3:55 PM 6/14/1996

JIM BARLOW

Profiting from computer crime

Copyright 1996 Houston Chronicle

NO ONE can say how much money companies lose to computer theft and extortion. Because no one will say.

Victims usually keep quiet about it. They feel that disclosing the sting will encourage others -- and make the top brass look like idiots.

Still, there are plenty of rumors floating around the computer security business about losses.

Like the major multinational corporation that saw one of its computer sites hit with a HERF gun -- a high energy radio frequency device that sends a stream of electronic emissions and disrupts both computer and data.

Pay us $14 million, the company was then told, or we strike the rest of your sites before you can put up shielding to protect the data. The company paid.

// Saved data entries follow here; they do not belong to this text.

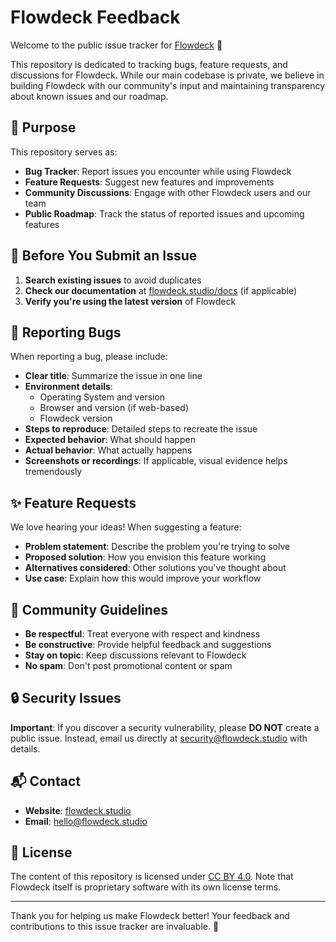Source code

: # Flowdeck Feedback

Welcome to the public issue tracker for [Flowdeck](https://flowdeck.studio) 🚀

This repository is dedicated to tracking bugs, feature requests, and discussions for Flowdeck. While our main codebase is private, we believe in building Flowdeck with our community's input and maintaining transparency about known issues and our roadmap.

## 🎯 Purpose

This repository serves as:
- **Bug Tracker**: Report issues you encounter while using Flowdeck
- **Feature Requests**: Suggest new features and improvements
- **Community Discussions**: Engage with other Flowdeck users and our team
- **Public Roadmap**: Track the status of reported issues and upcoming features

## 📝 Before You Submit an Issue

1. **Search existing issues** to avoid duplicates
2. **Check our documentation** at [flowdeck.studio/docs](https://flowdeck.studio/docs) (if applicable)
3. **Verify you're using the latest version** of Flowdeck

## 🐛 Reporting Bugs

When reporting a bug, please include:

- **Clear title**: Summarize the issue in one line
- **Environment details**: 
  - Operating System and version
  - Browser and version (if web-based)
  - Flowdeck version
- **Steps to reproduce**: Detailed steps to recreate the issue
- **Expected behavior**: What should happen
- **Actual behavior**: What actually happens
- **Screenshots or recordings**: If applicable, visual evidence helps tremendously

## ✨ Feature Requests

We love hearing your ideas! When suggesting a feature:

- **Problem statement**: Describe the problem you're trying to solve
- **Proposed solution**: How you envision this feature working
- **Alternatives considered**: Other solutions you've thought about
- **Use case**: Explain how this would improve your workflow

## 🤝 Community Guidelines

- **Be respectful**: Treat everyone with respect and kindness
- **Be constructive**: Provide helpful feedback and suggestions
- **Stay on topic**: Keep discussions relevant to Flowdeck
- **No spam**: Don't post promotional content or spam

## 🔒 Security Issues

**Important**: If you discover a security vulnerability, please **DO NOT** create a public issue. Instead, email us directly at security@flowdeck.studio with details.

## 📬 Contact

- **Website**: [flowdeck.studio](https://flowdeck.studio)
- **Email**: hello@flowdeck.studio

## 📄 License

The content of this repository is licensed under [CC BY 4.0](https://creativecommons.org/licenses/by/4.0/). Note that Flowdeck itself is proprietary software with its own license terms.

---

Thank you for helping us make Flowdeck better! Your feedback and contributions to this issue tracker are invaluable. 💙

Or consider the Russian hacker caught in the act of electronically stealing from a major bank. He confesses to getting millions. Not true, said the bank. It was only hundreds of thousands, and the bank got most of it back.

Add to the mix the cockroach factor -- the hackers who don't steal, just mess up company computer files.

Then there are companies that find that competitors always seem to have a bid a few dollars lower. Or the secret manufacturing process turns up across town.

Hacking on the upswing

The supply of hackers just keeps growing. Professionals in computer security call it the Christmas Bubble.

Parents buy their smart kid a computer for Christmas. By January he's bored with the programs that come with the computer. By February, parents have spent enough for more software at the computer store. By April, he's learning to hack.

Companies are much more vulnerable these days, thanks to the Internet. Increasingly, companies use the Internet for internal communications. It's much cheaper than a dedicated telephone line. But it also offers a way in for hackers.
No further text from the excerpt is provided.